### TO DO
In the records below, begin at the line that has "- **Ongoing maintenance**: 20-30%" and stop after the line that has "- **Enterprise tier**: ($50-100/month)"; quote those lines verbatim and nothing more.

### Stored data
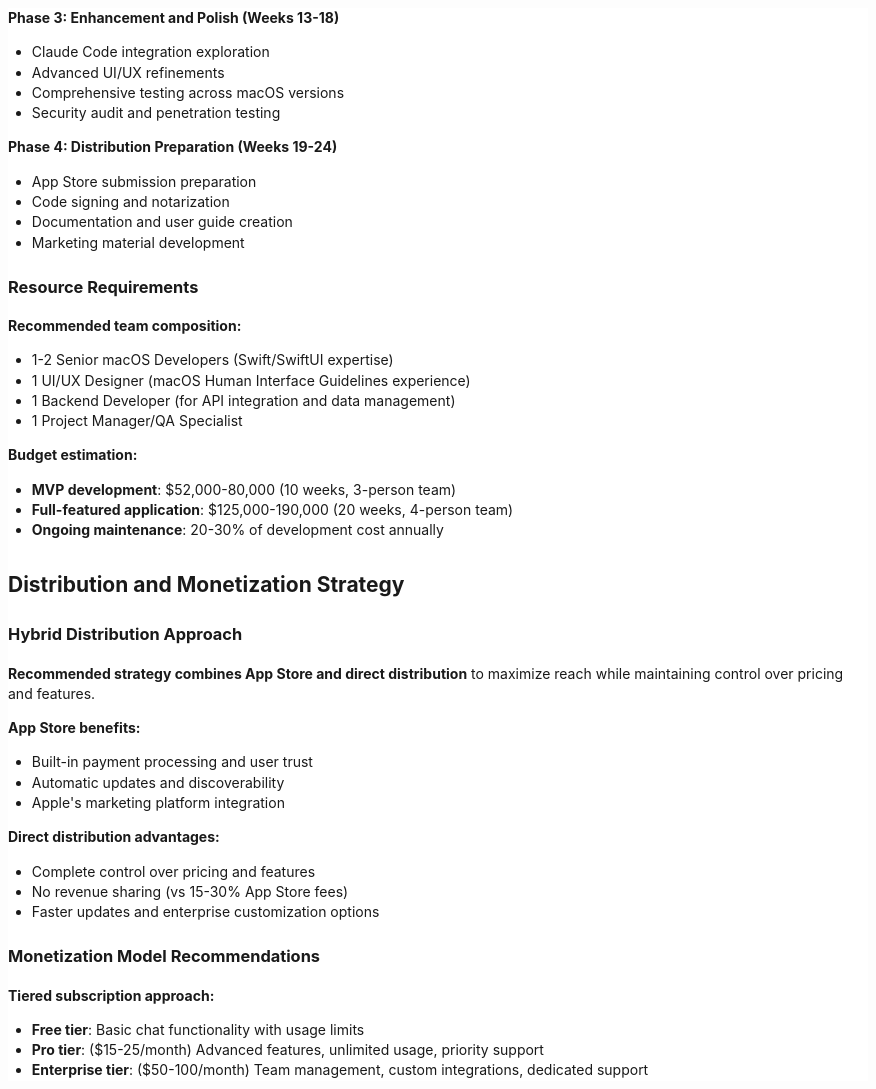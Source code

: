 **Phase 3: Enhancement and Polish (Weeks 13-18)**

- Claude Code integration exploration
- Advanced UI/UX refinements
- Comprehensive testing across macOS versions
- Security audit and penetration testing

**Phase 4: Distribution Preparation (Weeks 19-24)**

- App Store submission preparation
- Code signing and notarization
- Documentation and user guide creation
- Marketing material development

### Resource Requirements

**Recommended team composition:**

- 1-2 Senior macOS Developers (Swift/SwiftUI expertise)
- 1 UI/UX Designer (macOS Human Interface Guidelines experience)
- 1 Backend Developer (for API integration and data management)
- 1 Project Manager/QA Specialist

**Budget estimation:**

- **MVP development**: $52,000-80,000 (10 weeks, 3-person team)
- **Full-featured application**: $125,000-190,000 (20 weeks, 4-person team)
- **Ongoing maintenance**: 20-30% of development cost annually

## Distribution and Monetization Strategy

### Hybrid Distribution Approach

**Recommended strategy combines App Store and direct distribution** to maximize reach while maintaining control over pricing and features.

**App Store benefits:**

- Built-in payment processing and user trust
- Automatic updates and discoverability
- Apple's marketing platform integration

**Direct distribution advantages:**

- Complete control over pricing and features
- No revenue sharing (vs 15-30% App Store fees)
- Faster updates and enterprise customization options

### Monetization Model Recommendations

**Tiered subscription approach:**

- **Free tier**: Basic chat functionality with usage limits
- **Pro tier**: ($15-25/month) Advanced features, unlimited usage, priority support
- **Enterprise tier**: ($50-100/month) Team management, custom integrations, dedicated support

...

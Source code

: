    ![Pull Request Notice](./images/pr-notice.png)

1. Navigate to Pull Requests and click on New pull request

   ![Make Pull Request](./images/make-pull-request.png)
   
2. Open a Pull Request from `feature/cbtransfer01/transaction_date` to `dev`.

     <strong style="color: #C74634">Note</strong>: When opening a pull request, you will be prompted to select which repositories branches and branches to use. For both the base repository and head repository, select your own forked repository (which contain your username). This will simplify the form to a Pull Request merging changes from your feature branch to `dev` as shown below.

--

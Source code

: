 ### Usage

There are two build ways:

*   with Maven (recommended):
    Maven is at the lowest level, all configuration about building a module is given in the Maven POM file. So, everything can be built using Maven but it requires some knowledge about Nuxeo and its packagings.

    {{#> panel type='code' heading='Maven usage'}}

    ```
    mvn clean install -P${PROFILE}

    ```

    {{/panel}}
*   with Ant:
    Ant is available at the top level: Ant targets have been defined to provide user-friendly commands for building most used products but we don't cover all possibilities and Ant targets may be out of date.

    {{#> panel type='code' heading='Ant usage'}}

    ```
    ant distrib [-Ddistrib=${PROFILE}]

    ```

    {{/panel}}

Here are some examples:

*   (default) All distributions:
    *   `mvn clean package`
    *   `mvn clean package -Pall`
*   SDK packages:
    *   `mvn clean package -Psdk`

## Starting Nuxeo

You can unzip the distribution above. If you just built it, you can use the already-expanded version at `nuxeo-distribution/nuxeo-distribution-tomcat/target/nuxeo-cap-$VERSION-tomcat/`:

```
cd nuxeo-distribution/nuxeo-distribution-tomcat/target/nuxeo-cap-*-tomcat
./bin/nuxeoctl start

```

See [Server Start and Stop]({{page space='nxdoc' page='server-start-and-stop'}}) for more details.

### ANSWER BOX
- **Ongoing maintenance**: 20-30% of development cost annually

## Distribution and Monetization Strategy

### Hybrid Distribution Approach

**Recommended strategy combines App Store and direct distribution** to maximize reach while maintaining control over pricing and features.

**App Store benefits:**

- Built-in payment processing and user trust
- Automatic updates and discoverability
- Apple's marketing platform integration

**Direct distribution advantages:**

- Complete control over pricing and features
- No revenue sharing (vs 15-30% App Store fees)
- Faster updates and enterprise customization options

### Monetization Model Recommendations

**Tiered subscription approach:**

- **Free tier**: Basic chat functionality with usage limits
- **Pro tier**: ($15-25/month) Advanced features, unlimited usage, priority support
- **Enterprise tier**: ($50-100/month) Team management, custom integrations, dedicated support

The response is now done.